The corresponding schema places each of these comments within an annotation
element. The first annotation
element, which describes the section, appears as a direct child of the schema
. The elementspecific annotations, on the other hand, are defined entirely within the element declarations to which they apply. In all three cases, documentation
elements are used, which are designed for human-readable information. The schema is considerably more verbose than the DTD, but the descriptive information is much better structured. Section 21.8 on p. 580 covers schema documentation in detail.
DTD:
<!-- ******************** -->
<!-- CUSTOMER INFORMATION -->
<!-- ******************** -->
<!-- billing address -->
<!ELEMENT billTo (%AddressType;)>
<!-- shipping address -->
<!ELEMENT shipTo (%AddressType;)>
Schema:
<xs:schema xmlns:xs="http://www.w3.org/2001/XMLSchema"
xmlns:doc="http://datypic.com/doc">
<xs:annotation>
<xs:documentation>
<doc:section>CUSTOMER INFORMATION</doc:section>
</xs:documentation>
</xs:annotation>
<xs:element name="billTo" type="AddressType">
<xs:annotation>
<xs:documentation>
<doc:description>billing address</doc:description>
</xs:documentation>
</xs:annotation>
</xs:element>
<xs:element name="shipTo" type="AddressType">
<xs:annotation>
<xs:documentation>
<doc:description>shipping address</doc:description>
</xs:documentation>
</xs:annotation>
</xs:element>
</xs:schema>
There is nothing to prevent an instance from being validated against both a DTD and a schema.
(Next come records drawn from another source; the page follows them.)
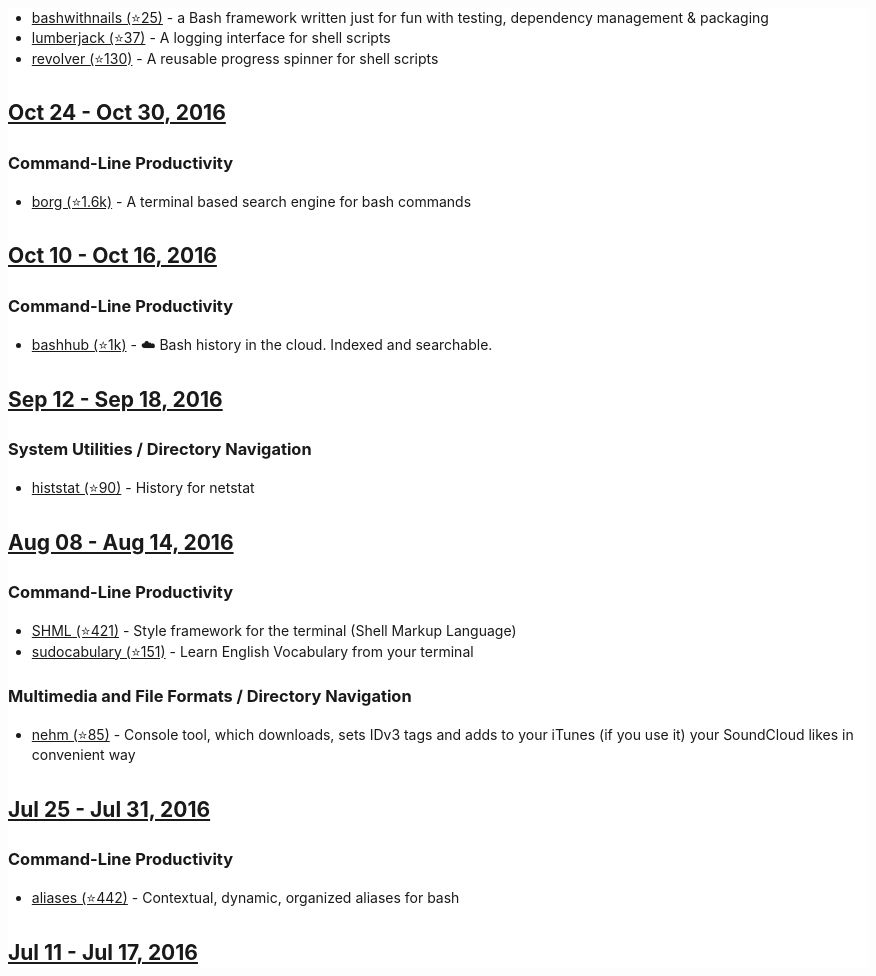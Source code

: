 *   [bashwithnails (⭐25)](https://github.com/mindaugasbarysas/bashwithnails) - a Bash framework written just for fun with testing, dependency management & packaging
*   [lumberjack (⭐37)](https://github.com/molovo/lumberjack) - A logging interface for shell scripts
*   [revolver (⭐130)](https://github.com/molovo/revolver) - A reusable progress spinner for shell scripts

## [Oct 24 - Oct 30, 2016](/content/2016/43/README.md)

### Command-Line Productivity

*   [borg (⭐1.6k)](https://github.com/ok-borg/borg) - A terminal based search engine for bash commands

## [Oct 10 - Oct 16, 2016](/content/2016/41/README.md)

### Command-Line Productivity

*   [bashhub (⭐1k)](https://github.com/rcaloras/bashhub-client) - :cloud: Bash history in the cloud. Indexed and searchable.

## [Sep 12 - Sep 18, 2016](/content/2016/37/README.md)

### System Utilities / Directory Navigation

*   [histstat (⭐90)](https://github.com/vesche/histstat) - History for netstat

## [Aug 08 - Aug 14, 2016](/content/2016/32/README.md)

### Command-Line Productivity

*   [SHML (⭐421)](https://github.com/odb/shml) - Style framework for the terminal (Shell Markup Language)
*   [sudocabulary (⭐151)](https://github.com/badarsh2/Sudocabulary) - Learn English Vocabulary from your terminal

### Multimedia and File Formats / Directory Navigation

*   [nehm (⭐85)](https://github.com/bogem/nehm) - Console tool, which downloads, sets IDv3 tags and adds to your iTunes (if you use it) your SoundCloud likes in convenient way

## [Jul 25 - Jul 31, 2016](/content/2016/30/README.md)

### Command-Line Productivity

*   [aliases (⭐442)](https://github.com/sebglazebrook/aliases) - Contextual, dynamic, organized aliases for bash

## [Jul 11 - Jul 17, 2016](/content/2016/28/README.md)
In fact, if you wish to use general entities, you must continue to use DTDs alongside schemas. Example 19–27 shows an instance that has both a DTD and a reference to a schema.
Example 19–27. Using a DTD and a schema
<!DOCTYPE catalog SYSTEM "catalog.dtd" [
<!NOTATION jpeg SYSTEM "JPG">
<!ENTITY prod557 SYSTEM "prod557.jpg" NDATA jpeg>
<!ENTITY prod563 SYSTEM "prod563.jpg" NDATA jpeg>]>
<catalog xmlns:xsi="http://www.w3.org/2001/XMLSchema-instance"
xsi:noNamespaceSchemaLocation="prod.xsd">
<product>
<number>557</number>
<picture location="prod557"/>
</product>
<product>
<number>563</number>
<picture location="prod563"/>
</product>
</catalog>
Two separate validations can take place: one against the DTD and one against the schema. The DTD validity will be assessed first. This process will not only validate the instance, but also augment it by resolving the entities, filling in attributes’ default values, and normalizing whitespace in attribute values. Validity according to the schema is then assessed on the augmented instance. None of the declarations in the DTD override the declarations in the schema. If there are declarations for the same element in both the DTD and the schema and these declarations are conflicting, an element may be DTD-valid but not schema-valid.